In early 2018, the digital advertising world shook.
It started with the announcement that Proctor and Gamble was cutting their digital advertising spending by nearly $200 million and reinvesting the funds into areas with “media reach” including television, audio, and e-commerce.
And, they weren’t alone. Soon after, Unilever followed suit.
This decision signaled two things. First, putting all of your money into digital and casting a wide net isn’t effective. You need to approach your search engine marketing with strategic, focused, and calculated efforts. And, second, getting back to traditional marketing creates the balance you need to be successful.
I would never completely eliminate your digital advertising strategy. I doubt that is what either of these retail giants were saying. What I am encouraging is a real come-to-Jesus-moment for brands to renew their focus on a more comprehensive marketing strategy.
It takes a lot of money to compete on a national level, and that shouldn’t be the focus of every brand.
A local furniture store that offers products similar to some of the largest national retailers is not going to be able to target online traffic on a local business’ budget. Nor, should they.
Instead, this hypothetical local business should focus on a TV ad and a billboard, ways that will grab the attention of people in their community, and usher them through the door. That’s when your unique customer experience starts, which is something that customers still crave, even with everything we could ever desire at our fingertips.
The sooner you start thinking brand-first, the better. It’s how some of the biggest brands became so well known.

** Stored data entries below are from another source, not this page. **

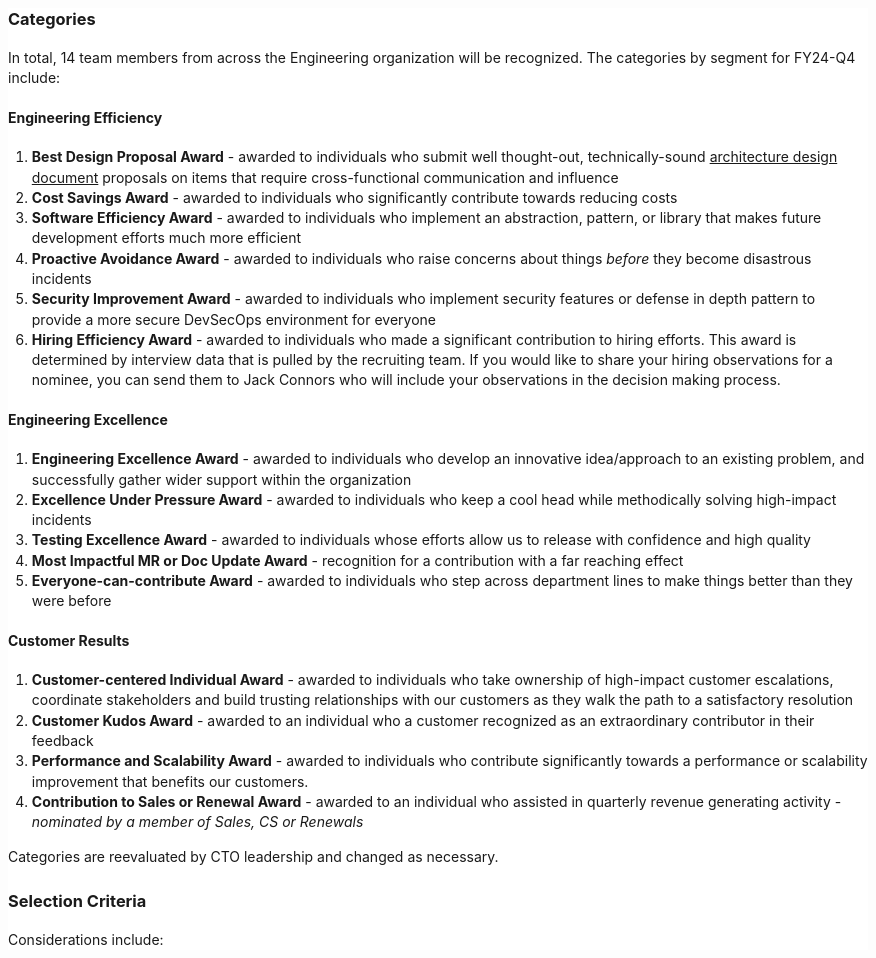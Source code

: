 ### Categories

In total, 14 team members from across the Engineering organization will be recognized. The categories by segment for FY24-Q4 include:

#### Engineering Efficiency

1. **Best Design Proposal Award** - awarded to individuals who submit well thought-out, technically-sound [architecture design document](/handbook/engineering/architecture/workflow/#design-documents) proposals on items that require cross-functional communication and influence
1. **Cost Savings Award** - awarded to individuals who significantly contribute towards reducing costs
1. **Software Efficiency Award** - awarded to individuals who implement an abstraction, pattern, or library that makes future development efforts much more efficient
1. **Proactive Avoidance Award** - awarded to individuals who raise concerns about things *before* they become disastrous incidents
1. **Security Improvement Award** - awarded to individuals who implement security features or defense in depth pattern to provide a more secure DevSecOps environment for everyone
1. **Hiring Efficiency Award** - awarded to individuals who made a significant contribution to hiring efforts. This award is determined by interview data that is pulled by the recruiting team. If you would like to share your hiring observations for a nominee, you can send them to Jack Connors who will include your observations in the decision making process. 

#### Engineering Excellence

1. **Engineering Excellence Award** - awarded to individuals who develop an innovative idea/approach to an existing problem, and successfully gather wider support within the organization
1. **Excellence Under Pressure Award** - awarded to individuals who keep a cool head while methodically solving high-impact incidents
1. **Testing Excellence Award** - awarded to individuals whose efforts allow us to release with confidence and high quality
1. **Most Impactful MR or Doc Update Award** - recognition for a contribution with a far reaching effect
1. **Everyone-can-contribute Award** - awarded to individuals who step across department lines to make things better than they were before

#### Customer Results

1. **Customer-centered Individual Award** - awarded to individuals who take ownership of high-impact customer escalations, coordinate stakeholders and build trusting relationships with our customers as they walk the path to a satisfactory resolution
1. **Customer Kudos Award** - awarded to an individual who a customer recognized as an extraordinary contributor in their feedback
1. **Performance and Scalability Award** - awarded to individuals who contribute significantly towards a performance or scalability improvement that benefits our customers.
1. **Contribution to Sales or Renewal Award** - awarded to an individual who assisted in quarterly revenue generating activity - *nominated by a member of Sales, CS or Renewals*

Categories are reevaluated by CTO leadership and changed as necessary.

### Selection Criteria

Considerations include:
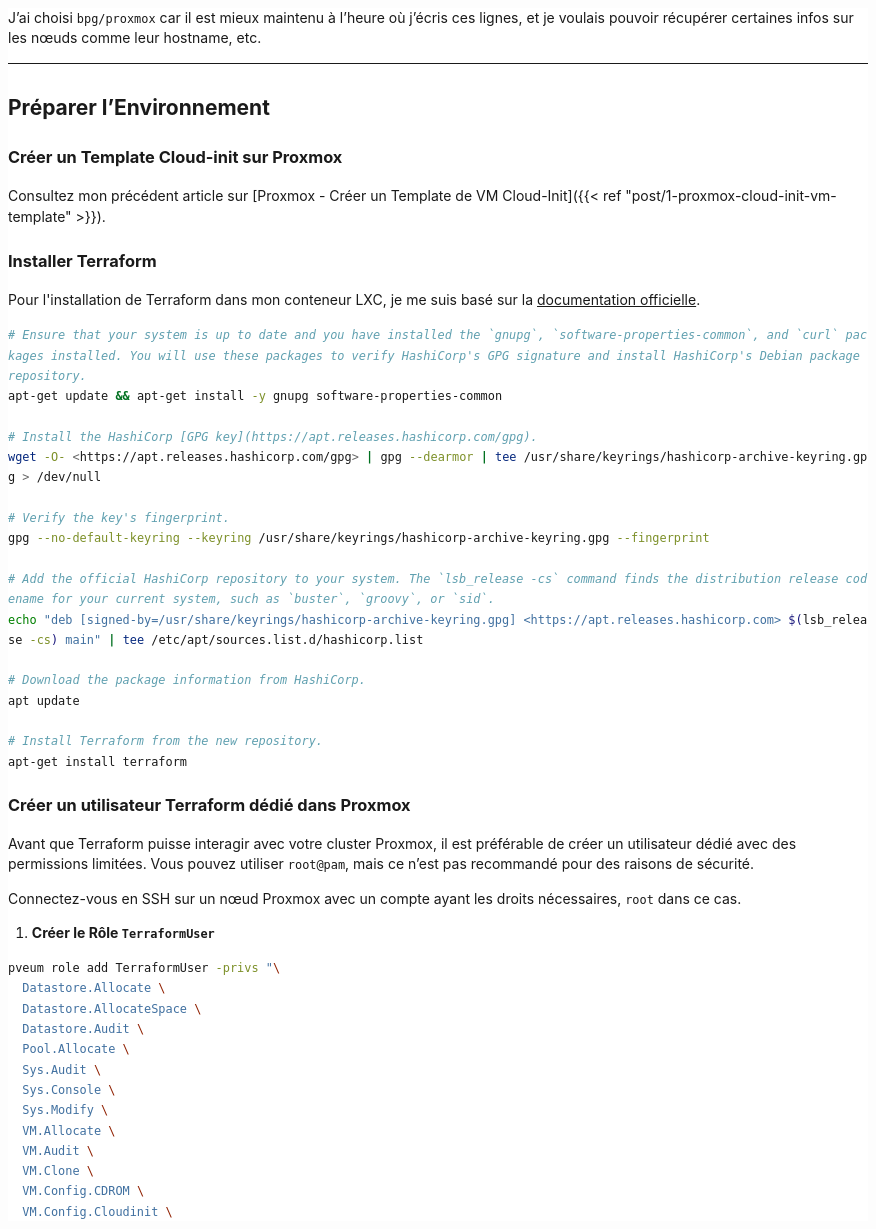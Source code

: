 J’ai choisi `bpg/proxmox` car il est mieux maintenu à l’heure où j’écris ces lignes, et je voulais pouvoir récupérer certaines infos sur les nœuds comme leur hostname, etc.

---

## Préparer l’Environnement

### Créer un Template Cloud-init sur Proxmox

Consultez mon précédent article sur [Proxmox - Créer un Template de VM Cloud-Init]({{< ref "post/1-proxmox-cloud-init-vm-template" >}}).

### Installer Terraform

Pour l'installation de Terraform dans mon conteneur LXC, je me suis basé sur la [documentation officielle](https://developer.hashicorp.com/terraform/tutorials/aws-get-started/install-cli).

```bash
# Ensure that your system is up to date and you have installed the `gnupg`, `software-properties-common`, and `curl` packages installed. You will use these packages to verify HashiCorp's GPG signature and install HashiCorp's Debian package repository.
apt-get update && apt-get install -y gnupg software-properties-common

# Install the HashiCorp [GPG key](https://apt.releases.hashicorp.com/gpg).
wget -O- <https://apt.releases.hashicorp.com/gpg> | gpg --dearmor | tee /usr/share/keyrings/hashicorp-archive-keyring.gpg > /dev/null

# Verify the key's fingerprint.
gpg --no-default-keyring --keyring /usr/share/keyrings/hashicorp-archive-keyring.gpg --fingerprint

# Add the official HashiCorp repository to your system. The `lsb_release -cs` command finds the distribution release codename for your current system, such as `buster`, `groovy`, or `sid`.
echo "deb [signed-by=/usr/share/keyrings/hashicorp-archive-keyring.gpg] <https://apt.releases.hashicorp.com> $(lsb_release -cs) main" | tee /etc/apt/sources.list.d/hashicorp.list

# Download the package information from HashiCorp.
apt update

# Install Terraform from the new repository.
apt-get install terraform
```
### Créer un utilisateur Terraform dédié dans Proxmox

Avant que Terraform puisse interagir avec votre cluster Proxmox, il est préférable de créer un utilisateur dédié avec des permissions limitées. Vous pouvez utiliser `root@pam`, mais ce n’est pas recommandé pour des raisons de sécurité.

Connectez-vous en SSH sur un nœud Proxmox avec un compte ayant les droits nécessaires, `root` dans ce cas.

1. **Créer le Rôle `TerraformUser`**
```bash
pveum role add TerraformUser -privs "\
  Datastore.Allocate \
  Datastore.AllocateSpace \
  Datastore.Audit \
  Pool.Allocate \
  Sys.Audit \
  Sys.Console \
  Sys.Modify \
  VM.Allocate \
  VM.Audit \
  VM.Clone \
  VM.Config.CDROM \
  VM.Config.Cloudinit \
```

A good brand will do a lot of the work for you. It can market, and it can advertise. More importantly, it will get people in the door, and have them telling all their friends about you.
If you focus on creating a strong brand, your customers will become your brand evangelists. Although word-of-mouth marketing can’t be your only strategy, it should be something to strive for, because it really does work.
Even after reading an article about a great local restaurant, we will ask our friends,“ have you eaten there?”. After seeing an ad for a mechanic, you will still call on a family member to say, “have you heard of these guys, or do you have a recommendation?”.
This strategy is useful for all brands, but it is crucial for brands with a local client base.
Recently, I stumbled upon a Simon Sinek lecture about intensity vs. consistency. I brought this up at our Monday morning meeting because I thought it was a valuable point that we all need to keep in the forefront of our actions and work.
The point that Sinek made was that great culture is about consistency, rather than intensity.
It’s a challenge because when you focus on consistency over intensity, you don’t always see immediate results. In fact, you may not even know how long you need to repeat an action until you see results. But, the effects will be longer lasting and will come to define you, as a person and a business.
The same is true for brands.
Once you create a strong brand identity and implement a strategy that works for your business/industry, do it again. And, then again and again.
This is how you will see real results that get people’s attention, and have them coming back for more.
And that’s more important than any page click or a paid ad.